Installing the Chimney

Oh, the slapstick! Watching this today, my absolute biggest laugh-out-loud moment (of which there were many) was Buster blindly groping for the ladder as he stumbled around with the chimney over his head. Once he finally manages to reach the roof, it’s obvious that he’s going to fall through the hole as he sets the chimney up, but the moment doesn’t disappoint, and having him fall into the bathtub below makes for a great capper.

 

The Storm

Everything about this sequence, in which a storm picks up and the wind makes the cockeyed house revolve like a merry-go-round, is just scrumptious. I love Buster’s repeated attempts to time things right to leap back inside as the front door comes around, and when he gets in, I laugh so hard at him staggering and whirling like a top as the house continues to spin.
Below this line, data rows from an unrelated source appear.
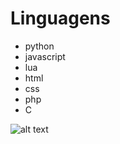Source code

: # Linguagens

* python 
* javascript 
* lua 
* html 
* css 
* php 
* C


![alt text](https://miro.medium.com/v2/resize:fit:256/1*ztqS5rRI29GHxZa6uPF2UA.png)
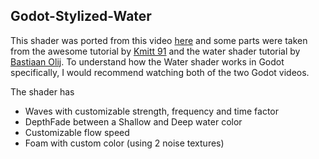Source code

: ## Godot-Stylized-Water


This shader was ported from this video [here](https://www.youtube.com/watch?v=MHdDUqJHJxM) and some parts were taken from the awesome tutorial by [Kmitt 91](https://www.youtube.com/watch?v=PgcMXPdQrLI) and the water shader tutorial by [Bastiaan Olij](https://www.youtube.com/watch?v=vm9Sdvhq6ho). To understand how the Water shader works in Godot specifically, I would recommend watching both of the two Godot videos.

The shader has
* Waves with customizable strength, frequency and time factor
* DepthFade between a Shallow and Deep water color
* Customizable flow speed
* Foam with custom color (using 2 noise textures)
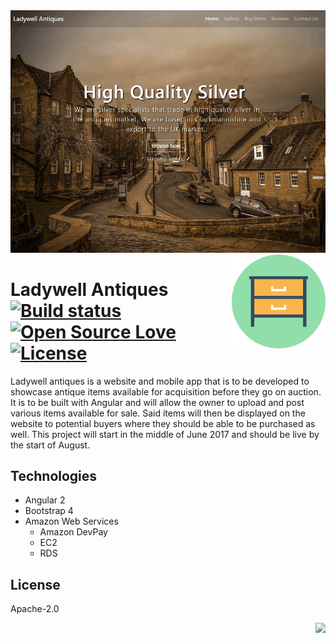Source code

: 
<img src='preview.gif' />

<img width='150' height='150' src='nightstand.png' align='right' />

# Ladywell Antiques &nbsp; [![Build status](https://travis-ci.org/william-taylor/ladywell-antiques.svg?branch=master)](https://travis-ci.org/william-taylor/ladywell-antiques) [![Open Source Love](https://badges.frapsoft.com/os/v1/open-source.svg?v=102)](https://github.com/ellerbrock/open-source-badge/) [![License](https://img.shields.io/badge/License-Apache%202.0-blue.svg)](https://opensource.org/licenses/Apache-2.0)

Ladywell antiques is a website and mobile app that is to be developed to showcase antique items available for acquisition before they go on auction. It is to be built with Angular and will allow the owner to upload and post various items available for sale. Said items will then be displayed on the website to potential buyers where they should be able to be purchased as well. This project will start in the middle of June 2017 and should be live by the start of August.

## Technologies

* Angular 2
* Bootstrap 4
* Amazon Web Services
    * Amazon DevPay
    * EC2
    * RDS
## License

Apache-2.0

<img align='right' src="http://forthebadge.com/images/badges/built-with-love.svg" />
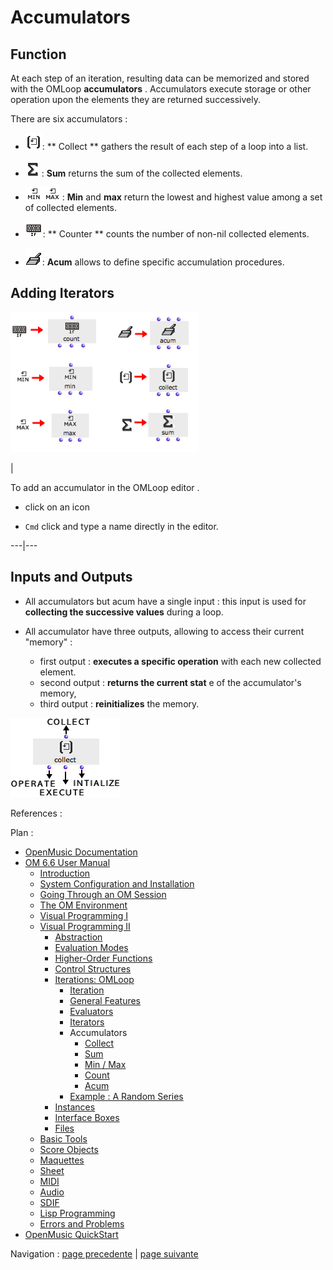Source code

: # Accumulators

## Function

At each step of an iteration, resulting data can be memorized and stored with
the OMLoop **accumulators** . Accumulators execute storage or other operation
upon the elements they are returned successively.

There are six accumulators :

  * ![](../res/collect_icon.png): ** Collect ** gathers the result of each step of a loop into a list.

  * ![](../res/sum_icon.png) : **Sum** returns the sum of the collected elements.

  * ![](../res/minmax_icon.png) :  **Min** and  **max** return the lowest and highest value among a set of collected elements.

  * ![](../res/if_icon.png):  ** Counter ** counts the number of non-nil collected elements.

  * ![](../res/acum_icon.png):  **Acum** allows to define specific accumulation procedures.

## Adding Iterators

![](../res/acums.png)

|

To add an accumulator in the OMLoop editor .

  * click on an icon

  * `Cmd` click and type a name directly in the editor. 

  
  
---|---  
  
## Inputs and Outputs

  * All accumulators but acum have a single input : this input is used for **collecting the successive values** during a loop.

  * All accumulator have three outputs, allowing to access their current "memory"  :

    * first output : **executes a specific operation** with each new collected element.
    * second output : **returns the current stat** e of the accumulator's memory,
    * third output : **reinitializes** the memory.

![](../res/COLLECT.png)

References :

Plan :

  * [OpenMusic Documentation](OM-Documentation)
  * [OM 6.6 User Manual](OM-User-Manual)
    * [Introduction](00-Sommaire)
    * [System Configuration and Installation](Installation)
    * [Going Through an OM Session](Goingthrough)
    * [The OM Environment](Environment)
    * [Visual Programming I](BasicVisualProgramming)
    * [Visual Programming II](AdvancedVisualProgramming)
      * [Abstraction](Abstraction)
      * [Evaluation Modes](EvalModes)
      * [Higher-Order Functions](HighOrder)
      * [Control Structures](Control)
      * [Iterations: OMLoop](OMLoop)
        * [Iteration](LoopIntro)
        * [General Features](LoopGeneral)
        * [Evaluators](LoopEvaluators)
        * [Iterators](LoopIterators)
        * Accumulators
          * [Collect](Collect)
          * [Sum](Sum)
          * [Min / Max](MinMax)
          * [Count](Count)
          * [Acum](Acum)
        * [Example : A Random Series](LoopExample)
      * [Instances](Instances)
      * [Interface Boxes](InterfaceBoxes)
      * [Files](Files)
    * [Basic Tools](BasicObjects)
    * [Score Objects](ScoreObjects)
    * [Maquettes](Maquettes)
    * [Sheet](Sheet)
    * [MIDI](MIDI)
    * [Audio](Audio)
    * [SDIF](SDIF)
    * [Lisp Programming](Lisp)
    * [Errors and Problems](errors)
  * [OpenMusic QuickStart](QuickStart-Chapters)

Navigation : [page precedente](InfiniteLoops "page précédente\(Infinite
Loops\)") | [page suivante](Collect "page suivante\(Collect\)")

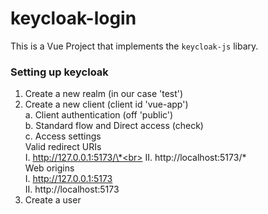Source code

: # keycloak-login
This is a Vue Project that implements the `keycloak-js` libary.

### Setting up keycloak
1. Create a new realm (in our case 'test')
2. Create a new client (client id 'vue-app')<br>
   a. Client authentication (off 'public')<br>
   b. Standard flow and Direct access (check)<br>
   c. Access settings<br>
     Valid redirect URIs<br>
     I. http://127.0.0.1:5173/\*<br>
     II. http://localhost:5173/\*<br>
     Web origins<br>
     I. http://127.0.0.1:5173<br>
     II. http://localhost:5173<br>
3. Create a user<br>
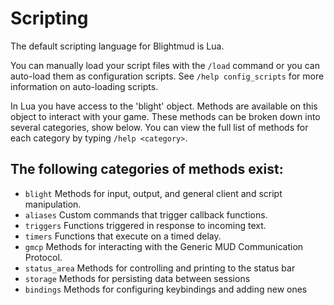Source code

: # Scripting

The default scripting language for Blightmud is Lua.

You can manually load your script files with the `/load` command or you can 
auto-load them as configuration scripts. 
See `/help config_scripts` for more information on auto-loading scripts.

In Lua you have access to the 'blight' object. Methods are available on this
object to interact with your game. These methods can be broken down into several
categories, show below. You can view the full list of methods for each category
by typing `/help <category>`.

## The following categories of methods exist:
- `blight`      Methods for input, output, and general client and script manipulation.
- `aliases`     Custom commands that trigger callback functions.
- `triggers`    Functions triggered in response to incoming text.
- `timers`      Functions that execute on a timed delay.
- `gmcp`        Methods for interacting with the Generic MUD Communication Protocol.
- `status_area` Methods for controlling and printing to the status bar
- `storage`     Methods for persisting data between sessions
- `bindings`    Methods for configuring keybindings and adding new ones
The other actors spinning inside is funny enough, but Buster takes it to another level.

 

Moving the House

A classic. After all of the couple’s trials and tribulations with the house, finding out they built it on the wrong lot would be the final joke in plenty of shorts, but Buster’s can-do attitude takes it a step further. He resolves to tow their now-dilapidated house across the railroad tracks (I love the little touches, like his wife using the car jack to “jack” the house up while Buster wedges barrels underneath each corner to serve as makeshift wheels,) an ambitious venture that’s doomed to failure. In a way, this neatly parallels the sequence with the cars at the start of the short, where everything is so impeccably-timed to go both right and wrong. But where timing in the former gag starts out against Buster and then turns in his favor, it’s the opposite here. Just masterful – even if audiences already knew a lot about Buster’s talent from his vaudeville career and his work in the Fatty Arbuckle shorts, One Week reintroduced Buster so confidently, so skillfully. I can’t see how anyone could’ve watched this short in 1920 and not walked out of the theater clamoring to see what he would come up with next.